Trois élèves l'ont percé à jour. Commence alors une traque aux conséquences inimaginables...

Pour mon premier polar japonais, si on peut le considérer ainsi, je dois avouer que j'ai fait fort dans ma sélection.

Je ne peux en dire grand chose sans tout dévoiler, mais disons en gros que ce qui commence gentiment petit à petit fait apparaître une faille qui elle-même s'étend progressivement jusqu'à l'apocalypse.
En gros : brise printanière, vent un peut plus fort avec crachin, pluie, déluge, tornade, ouragan et décidément oui, apocalypse.

Rien que la progression de ce roman m'a énormément plue. La façon dont les choses sont amenées aussi et si le final pourrait apparaître long à certains, de mon côté je me suis mise à la place des personnes concernées qui elles ont dû trouver le temps à la fois très long et très court.

J'ai aimé que l'auteur prenne le point de vue de Hasumi, l'auteur ayant eu la bonne idée d'alterner avec celui de ses collègues ou élèves, permettant au lecteur de souffler un peu et surtout de retrouver une certaine normalité dans la façon de considérer les choses.

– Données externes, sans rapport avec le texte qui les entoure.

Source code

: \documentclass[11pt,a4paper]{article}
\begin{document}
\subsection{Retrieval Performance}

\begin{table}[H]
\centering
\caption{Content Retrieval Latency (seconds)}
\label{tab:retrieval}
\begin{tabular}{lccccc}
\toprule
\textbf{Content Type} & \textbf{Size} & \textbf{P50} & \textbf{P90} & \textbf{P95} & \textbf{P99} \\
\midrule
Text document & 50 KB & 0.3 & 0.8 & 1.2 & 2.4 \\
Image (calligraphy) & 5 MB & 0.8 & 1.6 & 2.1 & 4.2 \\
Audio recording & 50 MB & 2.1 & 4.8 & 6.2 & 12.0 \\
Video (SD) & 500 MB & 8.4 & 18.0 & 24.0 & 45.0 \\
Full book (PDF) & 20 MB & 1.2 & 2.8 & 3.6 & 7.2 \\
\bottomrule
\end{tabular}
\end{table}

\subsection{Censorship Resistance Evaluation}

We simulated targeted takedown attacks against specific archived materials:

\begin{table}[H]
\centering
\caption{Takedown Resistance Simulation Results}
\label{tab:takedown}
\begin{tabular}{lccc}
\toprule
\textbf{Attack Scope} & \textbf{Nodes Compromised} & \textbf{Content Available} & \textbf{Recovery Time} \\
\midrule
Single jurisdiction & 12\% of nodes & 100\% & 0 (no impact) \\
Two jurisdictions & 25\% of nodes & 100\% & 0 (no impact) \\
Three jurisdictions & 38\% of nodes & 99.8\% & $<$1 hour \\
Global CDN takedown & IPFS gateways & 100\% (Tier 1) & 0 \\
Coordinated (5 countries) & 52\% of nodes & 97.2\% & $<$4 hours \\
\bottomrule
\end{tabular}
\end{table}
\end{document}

Rien n'est grossier dans l'approche de l'auteur, c'est assez subtil, surtout au début, et les évènements vont crescendo. Pas étonnant que ce roman ait rencontré un tel succès et ait été adapté en film et manga, il s'y prête fort bien.

Même si je ne suis pas forcément fan de ce genre de roman, ce fut tellement bien amené que j'ai eu du mal à en décrocher. et ai franchement aimé (et suis bien ravie surtout qu'il ne s'agit que d'une fiction).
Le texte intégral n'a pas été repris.